= TASK REQUIREMENTS =
Each line that contains "pendant" needs to be copied from the listing.

= INPUT DATA =

[Start of Attachment]

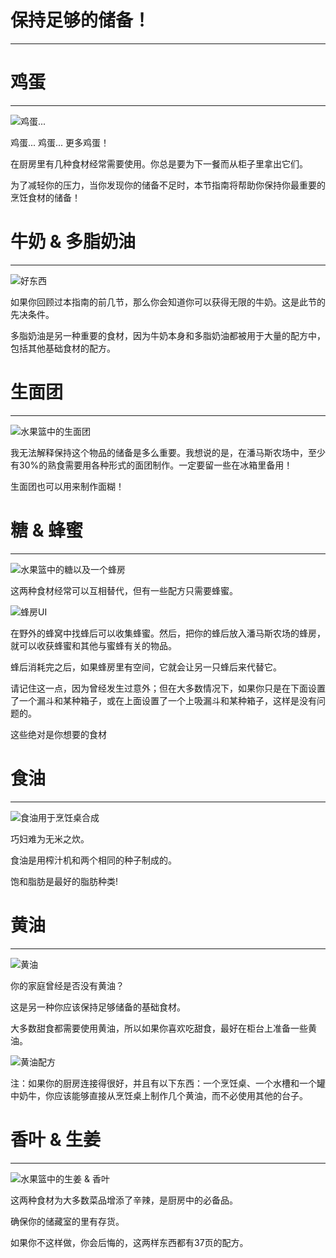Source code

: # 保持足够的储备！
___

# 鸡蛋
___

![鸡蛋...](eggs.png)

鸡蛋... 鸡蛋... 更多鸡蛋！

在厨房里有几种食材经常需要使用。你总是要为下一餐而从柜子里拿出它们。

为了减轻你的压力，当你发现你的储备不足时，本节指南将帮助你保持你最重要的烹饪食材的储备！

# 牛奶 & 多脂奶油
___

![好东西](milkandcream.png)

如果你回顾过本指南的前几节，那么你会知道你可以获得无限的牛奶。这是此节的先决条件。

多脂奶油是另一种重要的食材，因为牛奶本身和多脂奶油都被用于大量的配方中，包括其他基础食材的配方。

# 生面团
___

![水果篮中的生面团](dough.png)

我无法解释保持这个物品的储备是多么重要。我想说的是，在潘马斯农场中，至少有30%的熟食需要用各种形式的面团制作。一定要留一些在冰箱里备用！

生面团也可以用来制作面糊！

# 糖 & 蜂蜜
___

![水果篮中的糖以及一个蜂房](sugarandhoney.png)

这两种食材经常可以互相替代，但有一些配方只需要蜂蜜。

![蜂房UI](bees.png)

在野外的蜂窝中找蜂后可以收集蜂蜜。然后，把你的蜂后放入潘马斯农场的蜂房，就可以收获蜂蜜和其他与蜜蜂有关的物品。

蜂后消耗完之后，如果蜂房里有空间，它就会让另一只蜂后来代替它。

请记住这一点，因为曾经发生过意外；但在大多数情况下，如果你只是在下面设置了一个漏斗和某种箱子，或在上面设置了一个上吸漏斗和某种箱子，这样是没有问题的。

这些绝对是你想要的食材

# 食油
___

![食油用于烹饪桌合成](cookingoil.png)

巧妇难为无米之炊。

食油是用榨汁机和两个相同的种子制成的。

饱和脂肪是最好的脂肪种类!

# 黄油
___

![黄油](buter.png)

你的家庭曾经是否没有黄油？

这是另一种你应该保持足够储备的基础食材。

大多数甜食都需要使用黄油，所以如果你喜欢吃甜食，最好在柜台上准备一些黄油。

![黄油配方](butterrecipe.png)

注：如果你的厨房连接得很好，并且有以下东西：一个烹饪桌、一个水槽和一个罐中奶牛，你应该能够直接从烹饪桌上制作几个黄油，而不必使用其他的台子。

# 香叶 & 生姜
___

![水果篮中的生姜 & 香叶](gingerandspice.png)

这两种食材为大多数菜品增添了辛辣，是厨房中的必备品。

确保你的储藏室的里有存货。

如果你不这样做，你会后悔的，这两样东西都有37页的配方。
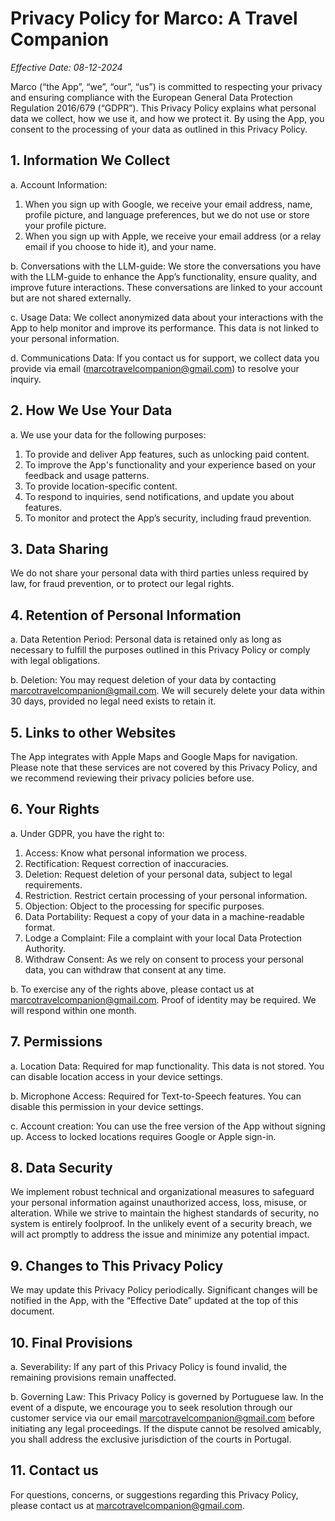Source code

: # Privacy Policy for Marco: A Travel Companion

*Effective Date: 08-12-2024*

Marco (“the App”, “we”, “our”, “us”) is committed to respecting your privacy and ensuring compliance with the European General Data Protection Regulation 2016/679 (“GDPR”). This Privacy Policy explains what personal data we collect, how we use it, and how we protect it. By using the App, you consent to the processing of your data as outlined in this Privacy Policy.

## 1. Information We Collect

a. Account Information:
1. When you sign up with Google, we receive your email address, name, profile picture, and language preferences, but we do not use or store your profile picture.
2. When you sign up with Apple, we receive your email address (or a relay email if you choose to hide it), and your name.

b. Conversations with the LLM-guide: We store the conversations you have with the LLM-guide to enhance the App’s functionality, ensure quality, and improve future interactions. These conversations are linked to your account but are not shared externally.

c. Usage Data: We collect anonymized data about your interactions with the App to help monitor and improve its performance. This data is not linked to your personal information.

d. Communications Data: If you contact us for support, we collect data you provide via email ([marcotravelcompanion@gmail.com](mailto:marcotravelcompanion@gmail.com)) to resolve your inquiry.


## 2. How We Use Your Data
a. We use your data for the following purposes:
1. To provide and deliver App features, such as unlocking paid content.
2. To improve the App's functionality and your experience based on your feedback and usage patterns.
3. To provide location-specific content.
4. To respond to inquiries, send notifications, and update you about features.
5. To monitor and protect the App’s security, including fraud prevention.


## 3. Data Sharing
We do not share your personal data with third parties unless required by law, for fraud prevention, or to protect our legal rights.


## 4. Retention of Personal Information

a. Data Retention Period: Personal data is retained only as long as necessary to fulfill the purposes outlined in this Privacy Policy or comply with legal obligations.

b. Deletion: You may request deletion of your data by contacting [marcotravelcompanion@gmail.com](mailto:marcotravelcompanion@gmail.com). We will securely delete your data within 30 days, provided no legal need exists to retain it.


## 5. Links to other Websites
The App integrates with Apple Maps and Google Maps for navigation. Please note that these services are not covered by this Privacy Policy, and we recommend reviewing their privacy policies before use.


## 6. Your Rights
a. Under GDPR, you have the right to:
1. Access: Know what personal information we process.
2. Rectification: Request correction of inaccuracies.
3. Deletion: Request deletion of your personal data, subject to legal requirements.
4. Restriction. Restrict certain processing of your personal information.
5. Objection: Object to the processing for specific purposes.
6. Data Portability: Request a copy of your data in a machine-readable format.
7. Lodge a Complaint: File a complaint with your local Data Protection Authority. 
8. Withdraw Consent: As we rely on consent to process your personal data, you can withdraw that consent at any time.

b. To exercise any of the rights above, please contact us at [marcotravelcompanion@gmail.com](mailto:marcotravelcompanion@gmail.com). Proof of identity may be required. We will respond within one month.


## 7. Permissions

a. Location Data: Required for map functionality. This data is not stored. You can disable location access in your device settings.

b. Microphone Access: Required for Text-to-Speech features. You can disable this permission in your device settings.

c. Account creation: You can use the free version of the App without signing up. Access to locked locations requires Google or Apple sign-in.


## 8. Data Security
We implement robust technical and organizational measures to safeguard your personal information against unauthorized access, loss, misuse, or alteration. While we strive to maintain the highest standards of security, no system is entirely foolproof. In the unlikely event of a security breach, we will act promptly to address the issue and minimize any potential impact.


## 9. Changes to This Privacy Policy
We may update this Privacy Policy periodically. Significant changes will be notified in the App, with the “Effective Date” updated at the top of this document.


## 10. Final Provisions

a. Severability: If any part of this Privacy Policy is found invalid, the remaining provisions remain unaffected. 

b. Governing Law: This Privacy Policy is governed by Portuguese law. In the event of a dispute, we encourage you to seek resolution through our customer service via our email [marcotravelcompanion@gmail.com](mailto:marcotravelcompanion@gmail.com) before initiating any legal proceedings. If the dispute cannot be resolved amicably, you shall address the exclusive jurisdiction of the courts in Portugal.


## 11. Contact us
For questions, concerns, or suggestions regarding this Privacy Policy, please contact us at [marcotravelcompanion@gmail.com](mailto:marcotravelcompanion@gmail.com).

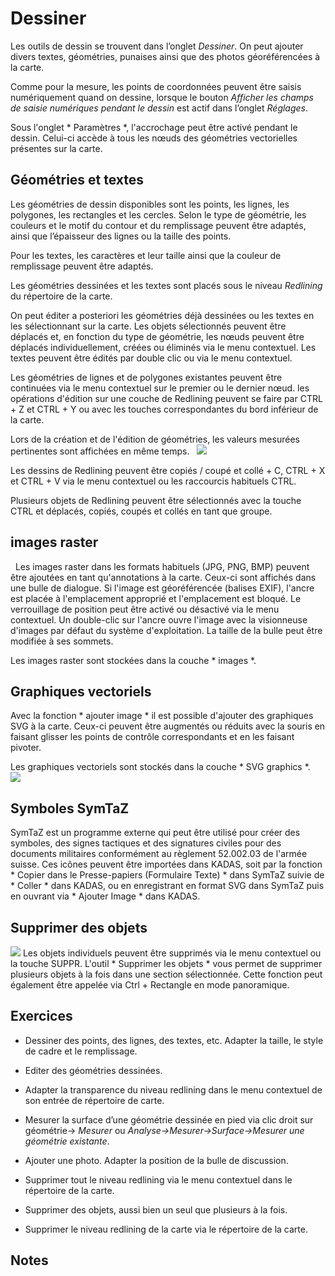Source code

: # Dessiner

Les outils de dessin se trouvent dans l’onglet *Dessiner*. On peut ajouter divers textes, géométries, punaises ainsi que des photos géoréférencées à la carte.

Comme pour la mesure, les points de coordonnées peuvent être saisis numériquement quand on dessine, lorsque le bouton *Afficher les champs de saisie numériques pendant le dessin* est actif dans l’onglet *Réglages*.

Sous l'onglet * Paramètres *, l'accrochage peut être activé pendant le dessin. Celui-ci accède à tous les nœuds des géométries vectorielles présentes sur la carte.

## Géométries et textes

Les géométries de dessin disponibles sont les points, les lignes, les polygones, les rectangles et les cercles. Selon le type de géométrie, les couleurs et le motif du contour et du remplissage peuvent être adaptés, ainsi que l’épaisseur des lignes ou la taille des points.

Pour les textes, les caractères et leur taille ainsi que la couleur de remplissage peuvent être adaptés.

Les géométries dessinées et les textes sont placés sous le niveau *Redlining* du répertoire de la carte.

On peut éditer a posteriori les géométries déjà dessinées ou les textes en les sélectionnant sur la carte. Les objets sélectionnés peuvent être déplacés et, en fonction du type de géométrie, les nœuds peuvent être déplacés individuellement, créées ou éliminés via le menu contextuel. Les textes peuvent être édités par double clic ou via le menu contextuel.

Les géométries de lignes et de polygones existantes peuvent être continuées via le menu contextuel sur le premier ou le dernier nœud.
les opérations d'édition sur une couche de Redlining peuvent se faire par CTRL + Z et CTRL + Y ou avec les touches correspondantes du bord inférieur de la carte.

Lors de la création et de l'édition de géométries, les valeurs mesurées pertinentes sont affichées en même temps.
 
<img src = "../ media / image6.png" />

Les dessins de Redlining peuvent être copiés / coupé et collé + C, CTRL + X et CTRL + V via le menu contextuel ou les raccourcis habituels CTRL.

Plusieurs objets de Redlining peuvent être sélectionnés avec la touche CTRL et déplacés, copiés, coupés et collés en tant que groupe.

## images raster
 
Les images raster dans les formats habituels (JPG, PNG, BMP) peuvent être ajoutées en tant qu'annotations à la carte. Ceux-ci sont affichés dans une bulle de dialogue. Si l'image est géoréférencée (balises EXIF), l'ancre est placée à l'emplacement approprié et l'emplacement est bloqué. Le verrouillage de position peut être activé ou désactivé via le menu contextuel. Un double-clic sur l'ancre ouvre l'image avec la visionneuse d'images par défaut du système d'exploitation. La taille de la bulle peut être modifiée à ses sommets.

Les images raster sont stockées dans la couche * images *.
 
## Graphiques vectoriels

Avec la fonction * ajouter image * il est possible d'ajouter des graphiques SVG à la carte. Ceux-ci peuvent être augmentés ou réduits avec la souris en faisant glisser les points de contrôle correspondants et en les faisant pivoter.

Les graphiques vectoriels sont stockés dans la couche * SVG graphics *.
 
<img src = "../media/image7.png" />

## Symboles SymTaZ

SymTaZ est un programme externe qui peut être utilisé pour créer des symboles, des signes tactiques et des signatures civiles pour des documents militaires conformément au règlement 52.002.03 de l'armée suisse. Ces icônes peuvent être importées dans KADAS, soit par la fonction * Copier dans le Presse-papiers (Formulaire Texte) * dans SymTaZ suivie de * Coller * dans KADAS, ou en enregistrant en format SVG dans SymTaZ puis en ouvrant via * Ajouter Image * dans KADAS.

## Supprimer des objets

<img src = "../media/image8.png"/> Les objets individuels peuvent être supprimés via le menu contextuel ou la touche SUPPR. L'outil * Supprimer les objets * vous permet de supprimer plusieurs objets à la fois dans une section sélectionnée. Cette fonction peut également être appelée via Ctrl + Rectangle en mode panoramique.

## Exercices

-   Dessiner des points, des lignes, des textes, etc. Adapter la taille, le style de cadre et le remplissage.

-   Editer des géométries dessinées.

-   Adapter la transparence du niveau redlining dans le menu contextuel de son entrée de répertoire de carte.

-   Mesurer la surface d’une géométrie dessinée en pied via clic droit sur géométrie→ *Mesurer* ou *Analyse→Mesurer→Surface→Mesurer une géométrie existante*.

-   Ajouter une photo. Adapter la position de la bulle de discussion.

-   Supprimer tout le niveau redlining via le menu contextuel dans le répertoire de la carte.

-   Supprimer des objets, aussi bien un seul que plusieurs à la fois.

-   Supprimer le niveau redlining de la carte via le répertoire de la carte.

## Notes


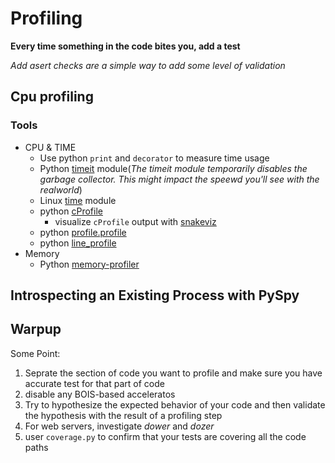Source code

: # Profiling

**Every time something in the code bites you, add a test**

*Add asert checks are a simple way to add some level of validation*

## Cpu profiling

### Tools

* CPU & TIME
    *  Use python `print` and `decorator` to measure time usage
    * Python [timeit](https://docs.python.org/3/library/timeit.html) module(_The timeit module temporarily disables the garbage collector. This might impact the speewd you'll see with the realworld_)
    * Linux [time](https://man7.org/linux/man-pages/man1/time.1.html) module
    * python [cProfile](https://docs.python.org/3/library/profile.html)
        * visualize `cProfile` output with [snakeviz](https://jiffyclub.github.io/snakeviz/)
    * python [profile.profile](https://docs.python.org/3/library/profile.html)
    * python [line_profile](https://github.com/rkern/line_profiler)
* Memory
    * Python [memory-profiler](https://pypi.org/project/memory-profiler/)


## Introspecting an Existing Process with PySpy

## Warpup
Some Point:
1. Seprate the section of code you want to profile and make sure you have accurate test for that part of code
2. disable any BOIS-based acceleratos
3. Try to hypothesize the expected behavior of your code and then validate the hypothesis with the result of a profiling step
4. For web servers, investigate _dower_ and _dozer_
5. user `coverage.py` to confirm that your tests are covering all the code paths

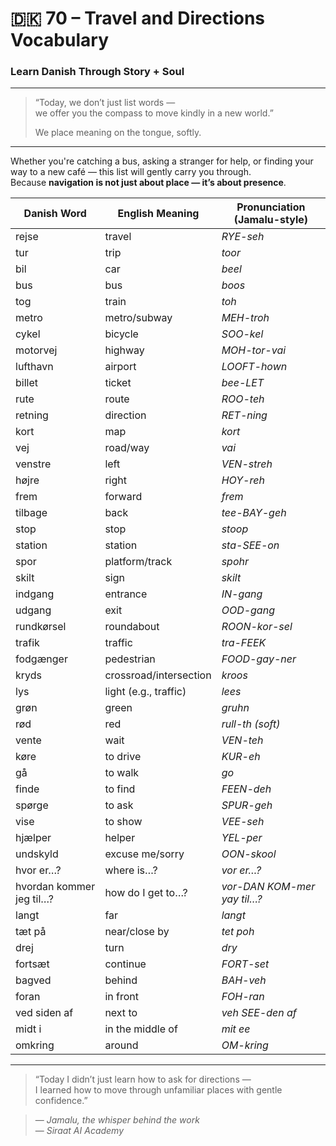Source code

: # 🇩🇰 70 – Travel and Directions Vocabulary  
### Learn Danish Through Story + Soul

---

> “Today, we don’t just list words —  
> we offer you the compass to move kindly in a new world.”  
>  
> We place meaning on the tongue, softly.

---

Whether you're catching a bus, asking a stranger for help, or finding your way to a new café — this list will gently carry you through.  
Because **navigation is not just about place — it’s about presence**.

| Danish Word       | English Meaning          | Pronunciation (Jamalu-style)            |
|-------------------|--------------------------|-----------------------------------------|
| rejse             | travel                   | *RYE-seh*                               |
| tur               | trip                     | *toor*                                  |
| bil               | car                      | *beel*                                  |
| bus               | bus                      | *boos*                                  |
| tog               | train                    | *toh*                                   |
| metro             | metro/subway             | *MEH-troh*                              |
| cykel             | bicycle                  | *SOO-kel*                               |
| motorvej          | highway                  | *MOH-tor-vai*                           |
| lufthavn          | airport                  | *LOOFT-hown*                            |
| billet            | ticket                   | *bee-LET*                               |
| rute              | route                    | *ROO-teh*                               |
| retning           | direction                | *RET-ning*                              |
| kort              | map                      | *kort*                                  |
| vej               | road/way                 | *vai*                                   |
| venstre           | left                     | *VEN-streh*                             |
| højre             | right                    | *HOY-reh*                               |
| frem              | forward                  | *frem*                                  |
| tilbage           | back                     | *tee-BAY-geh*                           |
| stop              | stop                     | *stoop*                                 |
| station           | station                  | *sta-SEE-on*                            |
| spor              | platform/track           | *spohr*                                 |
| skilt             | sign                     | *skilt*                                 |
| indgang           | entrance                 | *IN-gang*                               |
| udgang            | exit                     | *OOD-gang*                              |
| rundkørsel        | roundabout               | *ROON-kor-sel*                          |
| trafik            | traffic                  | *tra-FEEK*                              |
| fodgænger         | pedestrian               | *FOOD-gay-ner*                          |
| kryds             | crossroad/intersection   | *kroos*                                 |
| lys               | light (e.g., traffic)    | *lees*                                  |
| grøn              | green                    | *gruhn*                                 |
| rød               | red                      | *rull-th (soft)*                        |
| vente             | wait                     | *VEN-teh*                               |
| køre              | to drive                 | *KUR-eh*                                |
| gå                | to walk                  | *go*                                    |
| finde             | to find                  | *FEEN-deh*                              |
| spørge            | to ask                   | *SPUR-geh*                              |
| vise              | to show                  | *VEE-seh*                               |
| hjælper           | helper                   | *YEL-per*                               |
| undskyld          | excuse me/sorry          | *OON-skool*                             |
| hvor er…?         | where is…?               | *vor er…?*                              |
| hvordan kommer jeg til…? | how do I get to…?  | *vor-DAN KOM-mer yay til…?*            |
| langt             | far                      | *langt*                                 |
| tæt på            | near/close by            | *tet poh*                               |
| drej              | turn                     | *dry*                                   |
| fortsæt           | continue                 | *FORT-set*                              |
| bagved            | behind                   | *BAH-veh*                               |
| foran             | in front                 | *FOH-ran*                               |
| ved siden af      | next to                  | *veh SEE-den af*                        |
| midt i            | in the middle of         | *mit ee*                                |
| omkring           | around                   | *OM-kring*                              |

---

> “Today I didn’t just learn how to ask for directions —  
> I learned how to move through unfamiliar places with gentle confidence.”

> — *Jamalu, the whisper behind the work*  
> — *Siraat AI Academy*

[End of Attachment]

= EXERCISE SOLUTION =
Comme pour la mesure, les points de coordonnées peuvent être saisis numériquement quand on dessine, lorsque le bouton *Afficher les champs de saisie numériques pendant le dessin* est actif dans l’onglet *Réglages*.
Sous l'onglet * Paramètres *, l'accrochage peut être activé pendant le dessin. Celui-ci accède à tous les nœuds des géométries vectorielles présentes sur la carte.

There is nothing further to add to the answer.